Join us for a live tech talk and learn about architecting for data quality in the lakehouse with delta Lake and PySpark. After the presentation, we’ll have time for questions. Excited to have you join us!
From null values and duplicate rows to modeling errors and schema changes, data can break for millions of reasons. To combat this, teams are increasingly adopting best practices from DevOps and software engineering to identify, resolve, and even prevent this "data downtime" from happening in the first place. Join Prateek Chawla and Ryan Kearns as they walk through how data and ML engineers can solve for data quality across the data lakehouse by applying data observability techniques. Topics to be discussed include: how to optimize for data reliability across your lakehouse's metadata, storage, and query engine tiers, building your own data observability monitors with PySpark, and the role of tools like Delta Lake to scale this design.
Founding Engineer and Technical Lead
Founding Data Scientist
Prateek Chawla is a founding engineer and technical lead at Monte Carlo, where he drives the technical strategy for their data observability platform. Previously, he served as a technical lead at Barracuda, working on email fraud prevention technologies. He graduated Summa Cum Laude with a B.S. in Computer Science and Engineering from the University of California, Santa Cruz. In his free time, Prateek enjoys watching Broadway shows, flying airplanes, reading, and exploring new places.

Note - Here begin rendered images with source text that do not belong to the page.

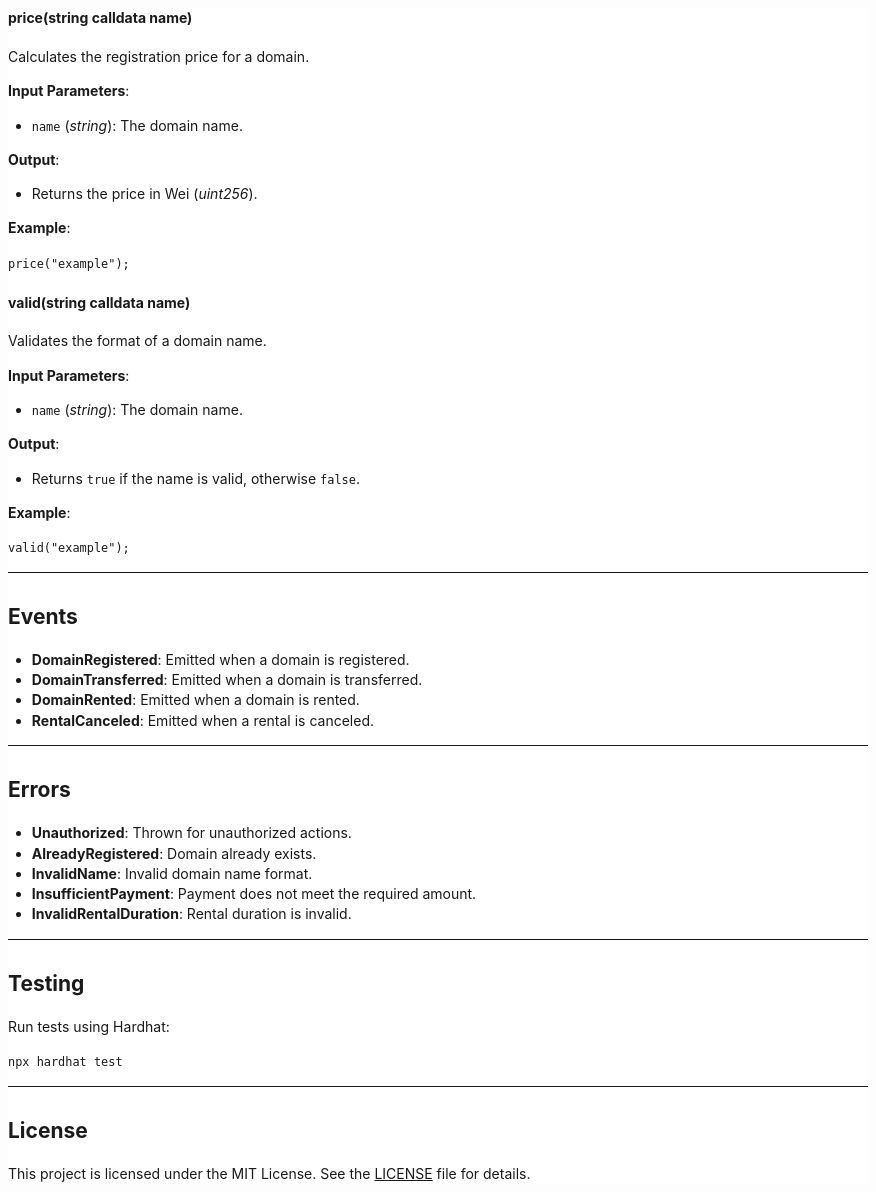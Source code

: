 #### **price(string calldata name)**  
Calculates the registration price for a domain.  

**Input Parameters**:  
- `name` (*string*): The domain name.  

**Output**:  
- Returns the price in Wei (*uint256*).  

**Example**:  
```solidity
price("example");
```  

#### **valid(string calldata name)**  
Validates the format of a domain name.  

**Input Parameters**:  
- `name` (*string*): The domain name.  

**Output**:  
- Returns `true` if the name is valid, otherwise `false`.  

**Example**:  
```solidity
valid("example");
```  

---

## Events

- **DomainRegistered**: Emitted when a domain is registered.  
- **DomainTransferred**: Emitted when a domain is transferred.  
- **DomainRented**: Emitted when a domain is rented.  
- **RentalCanceled**: Emitted when a rental is canceled.  

---

## Errors

- **Unauthorized**: Thrown for unauthorized actions.  
- **AlreadyRegistered**: Domain already exists.  
- **InvalidName**: Invalid domain name format.  
- **InsufficientPayment**: Payment does not meet the required amount.  
- **InvalidRentalDuration**: Rental duration is invalid.  

---

## Testing

Run tests using Hardhat:  
```bash
npx hardhat test
```  

---

## License

This project is licensed under the MIT License. See the [LICENSE](LICENSE) file for details.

Ryan Kearns is a founding data scientist at Monte Carlo, where he develops machine learning algorithms for the company’s data observability platform. Together with CEO and co-founder Barr Moses, he instructed the first ever course on data observability with O'Reilly media, the first tutorial on the subject using out-of-the-box SQL. He's currently a student at Stanford University studying computer science and philosophy. In his spare time, Ryan loves traveling, trying new restaurants, and skiing.
Community Program Manager
Denny Lee is a Developer Advocate at Databricks. He is a hands-on distributed systems and data sciences engineer with extensive experience developing internet-scale infrastructure, data platforms, and predictive analytics systems for both on-premise and cloud environments. He also has a Masters of Biomedical Informatics from Oregon Health and Sciences University and has architected and implemented powerful data solutions for enterprise Healthcare customers. His current technical focuses include Distributed Systems, Apache Spark, Deep Learning, Machine Learning, and Genomics.